Editor’s Note: This post originally appeared on November 1, 2017 on the InfoWorld blog. It is republished with permission.
Even Google and Amazon can’t process data instantly—here’s how to combat latency in your real-time application
Despite all the advances we’ve seen in data processing and database technology, there is no escaping data’s Public Enemy No. 1: latency, the time delay before a response is generated and returned. Even Gartner’s definition of a zero-latency enterprise acknowledges that latency can never actually be zero because computers need time to “think.”
While you may never truly achieve zero latency, the goal is always to deliver information in the shortest amount of time possible, so ensuring predictable, low latency processing is key when building a real-time application. Often the hardest part, though, is identifying the sources of latency in your application and subsequently eliminating them. If you can’t remove them entirely, there are steps you can take to reduce or manage their consequences.
Before, during, and after computing the response, there are number of areas that can add unwanted latency. Below are some common sources and tips for minimizing their impact.
Most applications use the network in some manner, whether between the client application and the server or between server-side processes and applications. The important thing to know here is that distance matters—the closer your client is to the server, the lower the network latency. For instance, round-trip latency between nodes within the same datacenter can cost 500 microseconds, while it can be an additional 50 milliseconds for nodes in California and New York.
What to do:
- Use faster networking, such as better network interface cards and drivers and 10GigE networking.
- Eliminate network hops. In clustered queuing and storage systems, data can be horizontally scaled across many host machines, which can help you avoid extra network round-trip connections.
- Keep client and server processes close together, ideally within the same datacenter and on the same physical network switch.
- If your application is running in the cloud, keep all processing in one availability zone.
Many real-time applications are data intensive, requiring some sort of database to service the real-time request.
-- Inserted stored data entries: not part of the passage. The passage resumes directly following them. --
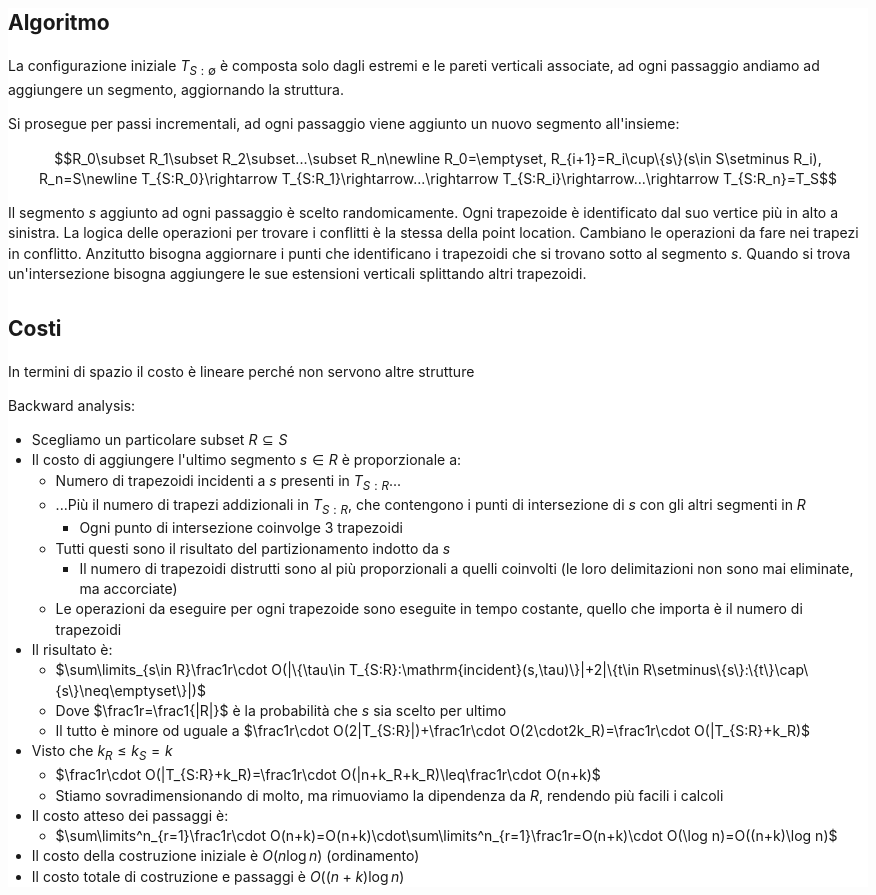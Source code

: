 ## Algoritmo

La configurazione iniziale $T_{S:\emptyset}$ è composta solo dagli estremi e le pareti verticali associate, ad ogni passaggio andiamo ad aggiungere un segmento, aggiornando la struttura.

Si prosegue per passi incrementali, ad ogni passaggio viene aggiunto un nuovo segmento all'insieme:


$$R_0\subset R_1\subset R_2\subset...\subset R_n\newline
R_0=\emptyset, R_{i+1}=R_i\cup\{s\}(s\in S\setminus R_i), R_n=S\newline
T_{S:R_0}\rightarrow T_{S:R_1}\rightarrow...\rightarrow T_{S:R_i}\rightarrow...\rightarrow T_{S:R_n}=T_S$$

Il segmento $s$ aggiunto ad ogni passaggio è scelto randomicamente. Ogni trapezoide è identificato dal suo vertice più in alto a sinistra.
La logica delle operazioni per trovare i conflitti è la stessa della point location. Cambiano le operazioni da fare nei trapezi in conflitto.
Anzitutto bisogna aggiornare i punti che identificano i trapezoidi che si trovano sotto al segmento $s$. Quando si trova un'intersezione bisogna aggiungere le sue estensioni verticali splittando altri trapezoidi.

## Costi

In termini di spazio il costo è lineare perché non servono altre strutture

Backward analysis:
* Scegliamo un particolare subset $R\subseteq S$
* Il costo di aggiungere l'ultimo segmento $s\in R$ è proporzionale a:
  * Numero di trapezoidi incidenti a $s$ presenti in $T_{S:R}$...
  * ...Più il numero di trapezi addizionali in $T_{S:R}$, che contengono i punti di intersezione di $s$ con gli altri segmenti in $R$
    * Ogni punto di intersezione coinvolge 3 trapezoidi
  * Tutti questi sono il risultato del partizionamento indotto da $s$
    * Il numero di trapezoidi distrutti sono al più proporzionali a quelli coinvolti (le loro delimitazioni non sono mai eliminate, ma accorciate)
  * Le operazioni da eseguire per ogni trapezoide sono eseguite in tempo costante, quello che importa è il numero di trapezoidi
* Il risultato è:
  * $\sum\limits_{s\in R}\frac1r\cdot O(|\{\tau\in T_{S:R}:\mathrm{incident}(s,\tau)\}|+2|\{t\in R\setminus\{s\}:\{t\}\cap\{s\}\neq\emptyset\}|)$
  * Dove $\frac1r=\frac1{|R|}$ è la probabilità che $s$ sia scelto per ultimo
  * Il tutto è minore od uguale a $\frac1r\cdot O(2|T_{S:R}|)+\frac1r\cdot O(2\cdot2k_R)=\frac1r\cdot O(|T_{S:R}+k_R)$
* Visto che $k_R\leq k_S=k$
  * $\frac1r\cdot O(|T_{S:R}+k_R)=\frac1r\cdot O(|n+k_R+k_R)\leq\frac1r\cdot O(n+k)$
  * Stiamo sovradimensionando di molto, ma rimuoviamo la dipendenza da $R$, rendendo più facili i calcoli
* Il costo atteso dei passaggi è:
  * $\sum\limits^n_{r=1}\frac1r\cdot O(n+k)=O(n+k)\cdot\sum\limits^n_{r=1}\frac1r=O(n+k)\cdot O(\log n)=O((n+k)\log n)$
* Il costo della costruzione iniziale è $O(n\log n)$ (ordinamento)
* Il costo totale di costruzione e passaggi è $O((n+k)\log n)$

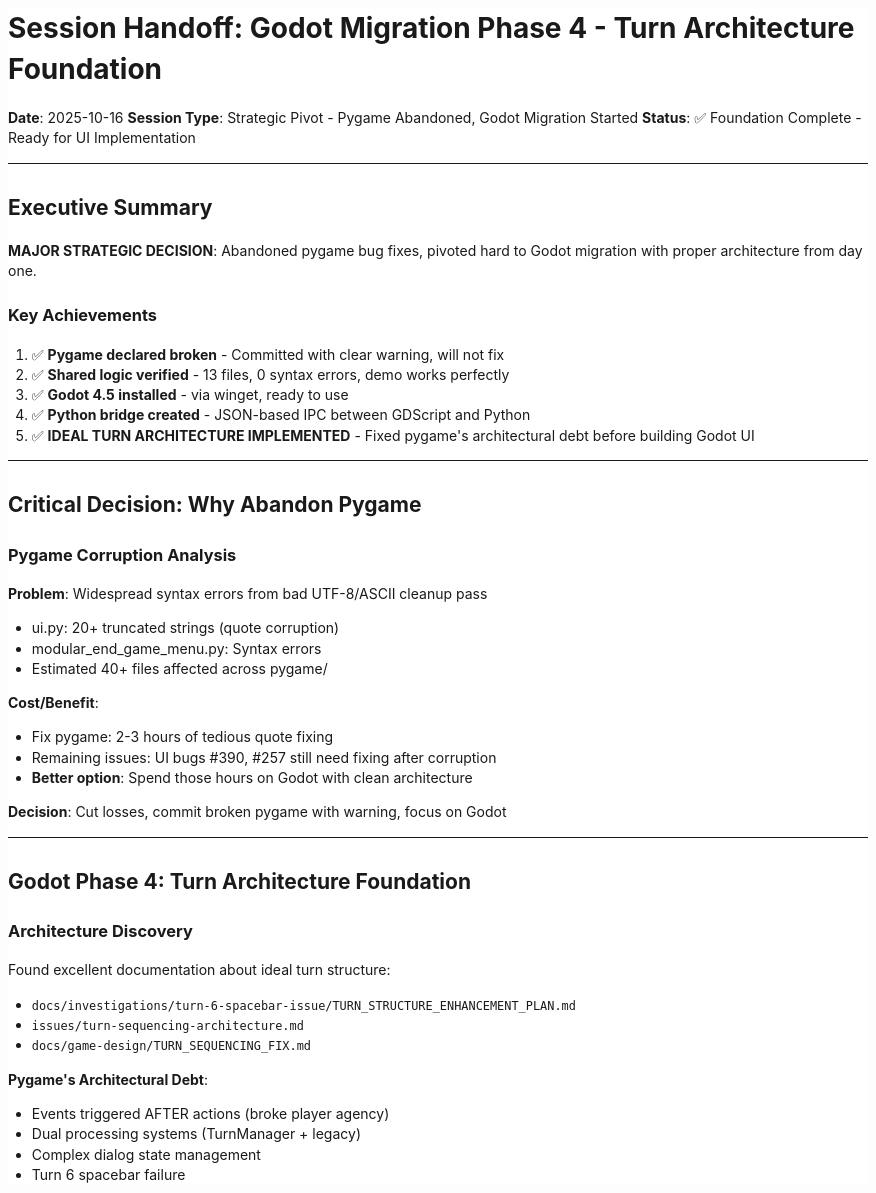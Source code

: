# Session Handoff: Godot Migration Phase 4 - Turn Architecture Foundation
**Date**: 2025-10-16
**Session Type**: Strategic Pivot - Pygame Abandoned, Godot Migration Started
**Status**: ✅ Foundation Complete - Ready for UI Implementation

---

## Executive Summary

**MAJOR STRATEGIC DECISION**: Abandoned pygame bug fixes, pivoted hard to Godot migration with proper architecture from day one.

### Key Achievements
1. ✅ **Pygame declared broken** - Committed with clear warning, will not fix
2. ✅ **Shared logic verified** - 13 files, 0 syntax errors, demo works perfectly
3. ✅ **Godot 4.5 installed** - via winget, ready to use
4. ✅ **Python bridge created** - JSON-based IPC between GDScript and Python
5. ✅ **IDEAL TURN ARCHITECTURE IMPLEMENTED** - Fixed pygame's architectural debt before building Godot UI

---

## Critical Decision: Why Abandon Pygame

### Pygame Corruption Analysis
**Problem**: Widespread syntax errors from bad UTF-8/ASCII cleanup pass
- ui.py: 20+ truncated strings (quote corruption)
- modular_end_game_menu.py: Syntax errors
- Estimated 40+ files affected across pygame/

**Cost/Benefit**:
- Fix pygame: 2-3 hours of tedious quote fixing
- Remaining issues: UI bugs #390, #257 still need fixing after corruption
- **Better option**: Spend those hours on Godot with clean architecture

**Decision**: Cut losses, commit broken pygame with warning, focus on Godot

---

## Godot Phase 4: Turn Architecture Foundation

### Architecture Discovery

Found excellent documentation about ideal turn structure:
- `docs/investigations/turn-6-spacebar-issue/TURN_STRUCTURE_ENHANCEMENT_PLAN.md`
- `issues/turn-sequencing-architecture.md`
- `docs/game-design/TURN_SEQUENCING_FIX.md`

**Pygame's Architectural Debt**:
- Events triggered AFTER actions (broke player agency)
- Dual processing systems (TurnManager + legacy)
- Complex dialog state management
- Turn 6 spacebar failure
Databases, even in-memory databases, make data durable by storing it to persistent storage, but for high-velocity real-time applications, making data durable can add significant unwanted latency, and disk I/O, like network I/O, is costly. Accessing memory can be upwards of 10,000x faster than a single disk seek.
What to do:
- Avoid writing to disk. Instead use write-through caches or in-memory databases or grids (modern in-memory data stores are optimized for low latency and high read/write performance).
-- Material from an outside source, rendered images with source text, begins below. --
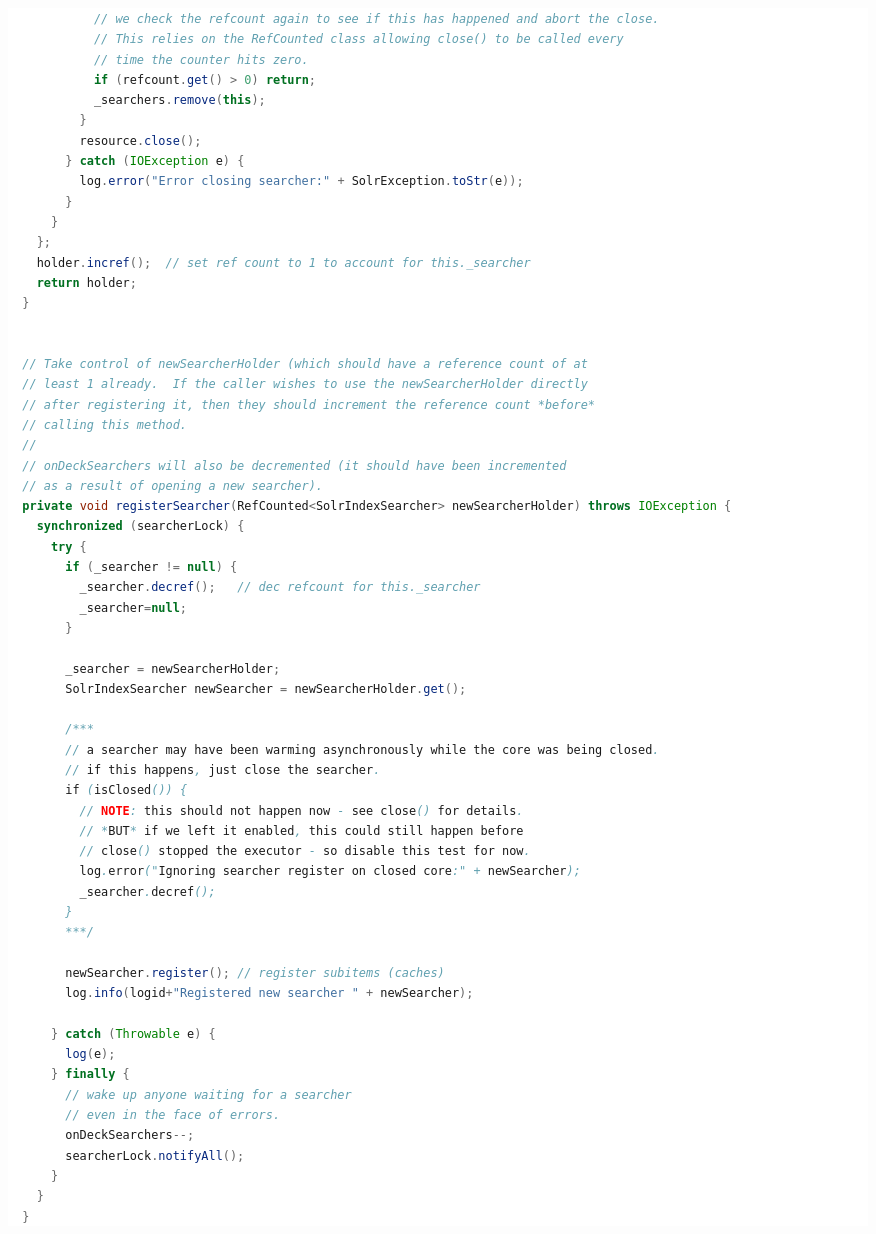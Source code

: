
 ```java
            // we check the refcount again to see if this has happened and abort the close.
            // This relies on the RefCounted class allowing close() to be called every
            // time the counter hits zero.
            if (refcount.get() > 0) return;
            _searchers.remove(this);
          }
          resource.close();
        } catch (IOException e) {
          log.error("Error closing searcher:" + SolrException.toStr(e));
        }
      }
    };
    holder.incref();  // set ref count to 1 to account for this._searcher
    return holder;
  }


  // Take control of newSearcherHolder (which should have a reference count of at
  // least 1 already.  If the caller wishes to use the newSearcherHolder directly
  // after registering it, then they should increment the reference count *before*
  // calling this method.
  //
  // onDeckSearchers will also be decremented (it should have been incremented
  // as a result of opening a new searcher).
  private void registerSearcher(RefCounted<SolrIndexSearcher> newSearcherHolder) throws IOException {
    synchronized (searcherLock) {
      try {
        if (_searcher != null) {
          _searcher.decref();   // dec refcount for this._searcher
          _searcher=null;
        }

        _searcher = newSearcherHolder;
        SolrIndexSearcher newSearcher = newSearcherHolder.get();

        /***
        // a searcher may have been warming asynchronously while the core was being closed.
        // if this happens, just close the searcher.
        if (isClosed()) {
          // NOTE: this should not happen now - see close() for details.
          // *BUT* if we left it enabled, this could still happen before
          // close() stopped the executor - so disable this test for now.
          log.error("Ignoring searcher register on closed core:" + newSearcher);
          _searcher.decref();
        }
        ***/

        newSearcher.register(); // register subitems (caches)
        log.info(logid+"Registered new searcher " + newSearcher);

      } catch (Throwable e) {
        log(e);
      } finally {
        // wake up anyone waiting for a searcher
        // even in the face of errors.
        onDeckSearchers--;
        searcherLock.notifyAll();
      }
    }
  }


```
- If you do need to write to disk, combine writes where possible, especially when using fsync. The goal is to optimize algorithms to minimize the impact of disk I/O. Consider asynchronous durability as a way to avoid stalling main line processing with blocking I/O.
- Use fast storage systems, such as SSDs or spinning disks with battery-backed caches.
The operating environment
The operating environment in which you run your real-time application—on shared hardware, in containers, in virtual machines, or in the cloud—can significantly impact latency.
What to do:
- Run your application on dedicated hardware so other applications can’t inadvertently consume system resources and impact your application’s performance.
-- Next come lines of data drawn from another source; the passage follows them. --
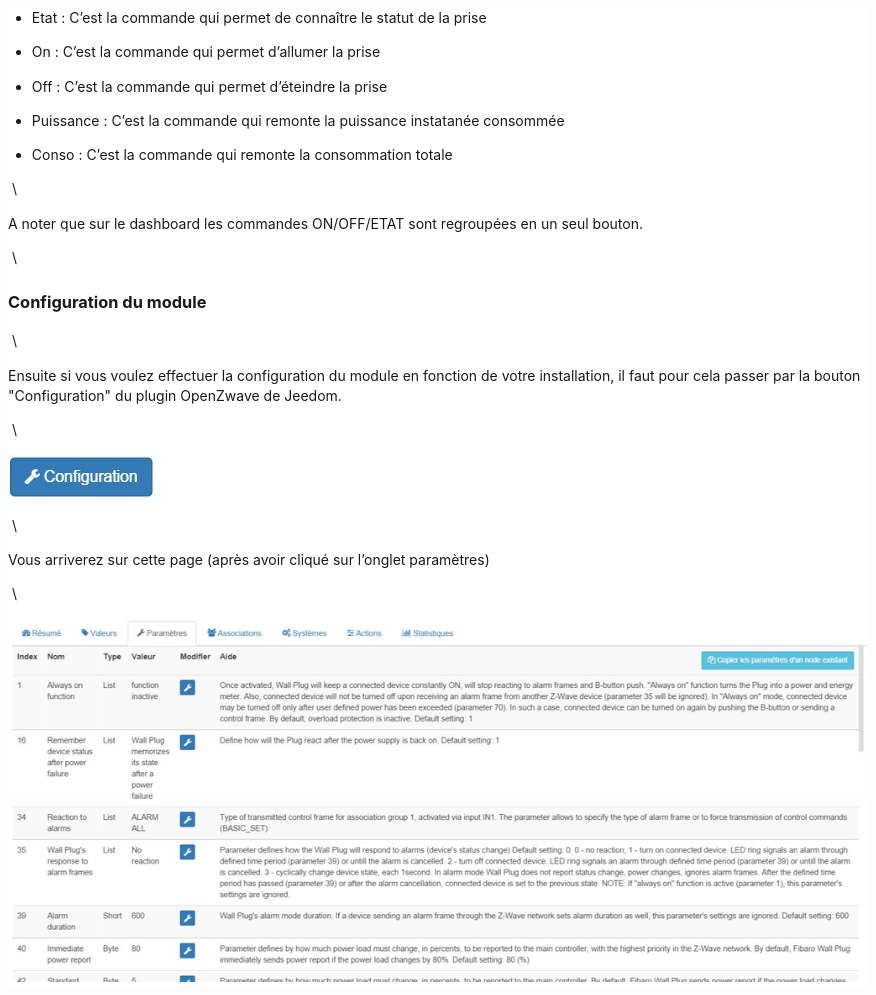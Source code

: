 -   Etat : C’est la commande qui permet de connaître le statut de la
    prise

-   On : C’est la commande qui permet d’allumer la prise

-   Off : C’est la commande qui permet d’éteindre la prise

-   Puissance : C’est la commande qui remonte la puissance instatanée
    consommée

-   Conso : C’est la commande qui remonte la consommation totale

 \

A noter que sur le dashboard les commandes ON/OFF/ETAT sont regroupées
en un seul bouton.

 \

### Configuration du module 

 \

Ensuite si vous voulez effectuer la configuration du module en fonction
de votre installation, il faut pour cela passer par la bouton
"Configuration" du plugin OpenZwave de Jeedom.

 \

![Configuration plugin Zwave](../images/plugin/bouton_configuration.jpg)

 \

Vous arriverez sur cette page (après avoir cliqué sur l’onglet
paramètres)

 \

![Config1](../images/fibaro.fgwpe101/config1.jpg)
- Be wary of virtualization—even on your own dedicated hardware, hypervisors impose a layer of code between your application and the operating system. When configured properly, performance degradation can be minimized, but your application is still running in a shared environment and may be impacted by other applications on the physical hardware.
- Understand the nuances of the programming language environment used by your application. Some languages, such as Java and Go, use automatic memory management and use periodic garbage collection to reclaim unused memory. The processing impact of garbage collection can be unpredictable and introduce unwanted latency at seemingly random times.
When it comes to coding, there are some common core functionalities that can pose barriers to speed.
What to do:
- Inefficient algorithms are the most obvious sources of latency in code. When possible, look for unnecessary loops or nested expensive operations in code—restructuring loops and caching expensive computation results usually help.
- Multithreaded locks stall processing and thus introduce latency. Use design patterns that avoid locking, especially when writing server-side applications.
- Blocking operations cause long wait times, so use an asynchronous (nonblocking) programming model to better utilize hardware resources, such as network and disk I/O.
- Unbounded queues may sound counterintuitive, but these lead to unbounded hardware resource usage, which no computer has. Limiting the queue depths and providing back pressure typically lead to less wait time in your code resulting in more predictable latencies.
Combating the enemy
Building real-time applications requires that the application developer not only write efficient code, but to also understand the operating environment and hardware constraints of the systems on which your application will be deployed. Provisioning the fastest networking equipment and the fastest CPUs won’t singularly solve your real-time latency requirements.
Thoughtful application architecture, efficient software algorithms and optimal hardware operating environment are all key considerations for fighting latency.